In this exercise, the data must be written out exactly.

— Dataset entries —
□ □ □ □

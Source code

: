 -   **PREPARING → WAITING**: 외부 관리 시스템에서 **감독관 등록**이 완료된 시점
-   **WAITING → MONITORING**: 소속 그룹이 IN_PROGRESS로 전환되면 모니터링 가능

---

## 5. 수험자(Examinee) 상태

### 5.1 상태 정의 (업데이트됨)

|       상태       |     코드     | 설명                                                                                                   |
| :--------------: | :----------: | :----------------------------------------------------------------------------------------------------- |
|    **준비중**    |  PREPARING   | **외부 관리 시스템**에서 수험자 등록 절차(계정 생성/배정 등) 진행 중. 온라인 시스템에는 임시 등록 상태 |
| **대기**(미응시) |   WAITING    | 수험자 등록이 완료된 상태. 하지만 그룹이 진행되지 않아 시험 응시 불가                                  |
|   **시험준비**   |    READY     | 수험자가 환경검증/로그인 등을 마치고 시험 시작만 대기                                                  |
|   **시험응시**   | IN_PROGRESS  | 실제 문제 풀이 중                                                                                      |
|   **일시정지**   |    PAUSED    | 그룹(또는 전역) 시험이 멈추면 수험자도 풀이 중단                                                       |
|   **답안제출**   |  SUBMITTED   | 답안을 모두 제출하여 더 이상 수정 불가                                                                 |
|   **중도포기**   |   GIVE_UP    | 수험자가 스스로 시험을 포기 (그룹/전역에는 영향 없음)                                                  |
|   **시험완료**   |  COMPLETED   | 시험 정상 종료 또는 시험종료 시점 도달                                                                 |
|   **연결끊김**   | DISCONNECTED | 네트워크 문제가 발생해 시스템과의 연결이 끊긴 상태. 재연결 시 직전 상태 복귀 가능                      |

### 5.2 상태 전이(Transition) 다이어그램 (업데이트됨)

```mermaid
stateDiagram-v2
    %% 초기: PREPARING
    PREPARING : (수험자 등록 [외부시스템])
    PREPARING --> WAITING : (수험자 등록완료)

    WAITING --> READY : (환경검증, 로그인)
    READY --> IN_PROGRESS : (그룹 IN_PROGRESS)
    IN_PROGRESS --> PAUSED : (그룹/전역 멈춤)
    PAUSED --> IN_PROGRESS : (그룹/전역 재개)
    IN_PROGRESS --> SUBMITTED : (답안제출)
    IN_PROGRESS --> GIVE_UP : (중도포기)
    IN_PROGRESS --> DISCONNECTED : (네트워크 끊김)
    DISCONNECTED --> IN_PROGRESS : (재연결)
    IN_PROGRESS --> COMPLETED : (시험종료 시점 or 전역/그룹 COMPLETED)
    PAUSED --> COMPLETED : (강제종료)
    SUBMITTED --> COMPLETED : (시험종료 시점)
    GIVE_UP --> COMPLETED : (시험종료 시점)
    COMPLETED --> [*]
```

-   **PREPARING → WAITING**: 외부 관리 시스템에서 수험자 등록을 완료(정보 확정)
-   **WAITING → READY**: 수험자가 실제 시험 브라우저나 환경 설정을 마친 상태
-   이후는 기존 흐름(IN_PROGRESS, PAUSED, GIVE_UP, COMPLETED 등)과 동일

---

□ □ □ □

— THE ANSWER —
Source code

: -   **PREPARING → WAITING**: 외부 관리 시스템에서 **감독관 등록**이 완료된 시점
-   **WAITING → MONITORING**: 소속 그룹이 IN_PROGRESS로 전환되면 모니터링 가능

---

## 5. 수험자(Examinee) 상태

### 5.1 상태 정의 (업데이트됨)

|       상태       |     코드     | 설명                                                                                                   |
| :--------------: | :----------: | :----------------------------------------------------------------------------------------------------- |
|    **준비중**    |  PREPARING   | **외부 관리 시스템**에서 수험자 등록 절차(계정 생성/배정 등) 진행 중. 온라인 시스템에는 임시 등록 상태 |
| **대기**(미응시) |   WAITING    | 수험자 등록이 완료된 상태. 하지만 그룹이 진행되지 않아 시험 응시 불가                                  |
|   **시험준비**   |    READY     | 수험자가 환경검증/로그인 등을 마치고 시험 시작만 대기                                                  |
|   **시험응시**   | IN_PROGRESS  | 실제 문제 풀이 중                                                                                      |
|   **일시정지**   |    PAUSED    | 그룹(또는 전역) 시험이 멈추면 수험자도 풀이 중단                                                       |
|   **답안제출**   |  SUBMITTED   | 답안을 모두 제출하여 더 이상 수정 불가                                                                 |
|   **중도포기**   |   GIVE_UP    | 수험자가 스스로 시험을 포기 (그룹/전역에는 영향 없음)                                                  |
|   **시험완료**   |  COMPLETED   | 시험 정상 종료 또는 시험종료 시점 도달                                                                 |
|   **연결끊김**   | DISCONNECTED | 네트워크 문제가 발생해 시스템과의 연결이 끊긴 상태. 재연결 시 직전 상태 복귀 가능                      |

### 5.2 상태 전이(Transition) 다이어그램 (업데이트됨)

```mermaid
stateDiagram-v2
    %% 초기: PREPARING
    PREPARING : (수험자 등록 [외부시스템])
    PREPARING --> WAITING : (수험자 등록완료)

    WAITING --> READY : (환경검증, 로그인)
    READY --> IN_PROGRESS : (그룹 IN_PROGRESS)
    IN_PROGRESS --> PAUSED : (그룹/전역 멈춤)
    PAUSED --> IN_PROGRESS : (그룹/전역 재개)
    IN_PROGRESS --> SUBMITTED : (답안제출)
    IN_PROGRESS --> GIVE_UP : (중도포기)
    IN_PROGRESS --> DISCONNECTED : (네트워크 끊김)
    DISCONNECTED --> IN_PROGRESS : (재연결)
    IN_PROGRESS --> COMPLETED : (시험종료 시점 or 전역/그룹 COMPLETED)
    PAUSED --> COMPLETED : (강제종료)
    SUBMITTED --> COMPLETED : (시험종료 시점)
    GIVE_UP --> COMPLETED : (시험종료 시점)
    COMPLETED --> [*]
```

-   **PREPARING → WAITING**: 외부 관리 시스템에서 수험자 등록을 완료(정보 확정)
-   **WAITING → READY**: 수험자가 실제 시험 브라우저나 환경 설정을 마친 상태
-   이후는 기존 흐름(IN_PROGRESS, PAUSED, GIVE_UP, COMPLETED 등)과 동일

---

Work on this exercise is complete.